- _AIM OF THE TASK_:
Restate each of the lines given below, word for word.

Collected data
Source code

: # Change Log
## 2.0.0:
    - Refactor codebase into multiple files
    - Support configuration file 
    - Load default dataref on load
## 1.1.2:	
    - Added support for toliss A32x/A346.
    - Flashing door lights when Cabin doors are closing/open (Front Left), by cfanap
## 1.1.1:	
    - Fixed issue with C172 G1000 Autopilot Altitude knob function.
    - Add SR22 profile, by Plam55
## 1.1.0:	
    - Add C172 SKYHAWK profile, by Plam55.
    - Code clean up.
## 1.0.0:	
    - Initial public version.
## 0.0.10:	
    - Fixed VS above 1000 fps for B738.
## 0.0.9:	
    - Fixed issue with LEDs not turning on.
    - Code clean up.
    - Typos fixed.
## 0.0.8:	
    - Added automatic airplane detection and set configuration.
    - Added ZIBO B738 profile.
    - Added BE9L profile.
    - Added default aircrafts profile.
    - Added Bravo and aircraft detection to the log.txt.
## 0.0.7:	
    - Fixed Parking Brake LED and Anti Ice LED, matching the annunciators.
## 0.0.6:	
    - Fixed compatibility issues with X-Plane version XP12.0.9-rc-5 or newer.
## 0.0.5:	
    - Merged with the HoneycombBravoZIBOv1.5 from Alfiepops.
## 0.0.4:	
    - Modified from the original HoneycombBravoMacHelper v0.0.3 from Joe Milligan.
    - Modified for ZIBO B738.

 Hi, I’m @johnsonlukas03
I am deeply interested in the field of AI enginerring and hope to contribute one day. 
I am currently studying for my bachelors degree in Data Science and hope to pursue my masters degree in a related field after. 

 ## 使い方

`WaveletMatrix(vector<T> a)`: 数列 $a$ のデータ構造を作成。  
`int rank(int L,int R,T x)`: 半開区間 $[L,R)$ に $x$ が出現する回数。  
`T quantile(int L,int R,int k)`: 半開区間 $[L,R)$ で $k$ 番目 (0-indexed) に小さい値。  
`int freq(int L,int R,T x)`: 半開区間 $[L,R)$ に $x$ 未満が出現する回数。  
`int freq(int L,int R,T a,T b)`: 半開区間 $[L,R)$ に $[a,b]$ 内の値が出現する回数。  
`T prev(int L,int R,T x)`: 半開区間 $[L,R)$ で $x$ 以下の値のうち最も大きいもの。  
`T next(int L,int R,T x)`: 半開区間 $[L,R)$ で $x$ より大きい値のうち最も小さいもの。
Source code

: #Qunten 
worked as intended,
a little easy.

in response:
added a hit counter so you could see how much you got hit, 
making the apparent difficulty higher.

- _TASK RESPONSE_:
Source code

: # Change Log
## 2.0.0:
    - Refactor codebase into multiple files
    - Support configuration file 
    - Load default dataref on load
## 1.1.2:	
    - Added support for toliss A32x/A346.
    - Flashing door lights when Cabin doors are closing/open (Front Left), by cfanap
## 1.1.1:	
    - Fixed issue with C172 G1000 Autopilot Altitude knob function.
    - Add SR22 profile, by Plam55
## 1.1.0:	
    - Add C172 SKYHAWK profile, by Plam55.
    - Code clean up.
## 1.0.0:	
    - Initial public version.
## 0.0.10:	
    - Fixed VS above 1000 fps for B738.
## 0.0.9:	
    - Fixed issue with LEDs not turning on.
    - Code clean up.
    - Typos fixed.
## 0.0.8:	
    - Added automatic airplane detection and set configuration.
    - Added ZIBO B738 profile.
    - Added BE9L profile.
    - Added default aircrafts profile.
    - Added Bravo and aircraft detection to the log.txt.
## 0.0.7:	
    - Fixed Parking Brake LED and Anti Ice LED, matching the annunciators.
## 0.0.6:	
    - Fixed compatibility issues with X-Plane version XP12.0.9-rc-5 or newer.
## 0.0.5:	
    - Merged with the HoneycombBravoZIBOv1.5 from Alfiepops.
## 0.0.4:	
    - Modified from the original HoneycombBravoMacHelper v0.0.3 from Joe Milligan.
    - Modified for ZIBO B738.

 Hi, I’m @johnsonlukas03
I am deeply interested in the field of AI enginerring and hope to contribute one day. 
I am currently studying for my bachelors degree in Data Science and hope to pursue my masters degree in a related field after. 

 ## 使い方

`WaveletMatrix(vector<T> a)`: 数列 $a$ のデータ構造を作成。  
`int rank(int L,int R,T x)`: 半開区間 $[L,R)$ に $x$ が出現する回数。  
`T quantile(int L,int R,int k)`: 半開区間 $[L,R)$ で $k$ 番目 (0-indexed) に小さい値。  
`int freq(int L,int R,T x)`: 半開区間 $[L,R)$ に $x$ 未満が出現する回数。  
`int freq(int L,int R,T a,T b)`: 半開区間 $[L,R)$ に $[a,b]$ 内の値が出現する回数。  
`T prev(int L,int R,T x)`: 半開区間 $[L,R)$ で $x$ 以下の値のうち最も大きいもの。  
`T next(int L,int R,T x)`: 半開区間 $[L,R)$ で $x$ より大きい値のうち最も小さいもの。
Source code

: #Qunten 
worked as intended,
a little easy.

in response:
added a hit counter so you could see how much you got hit, 
making the apparent difficulty higher.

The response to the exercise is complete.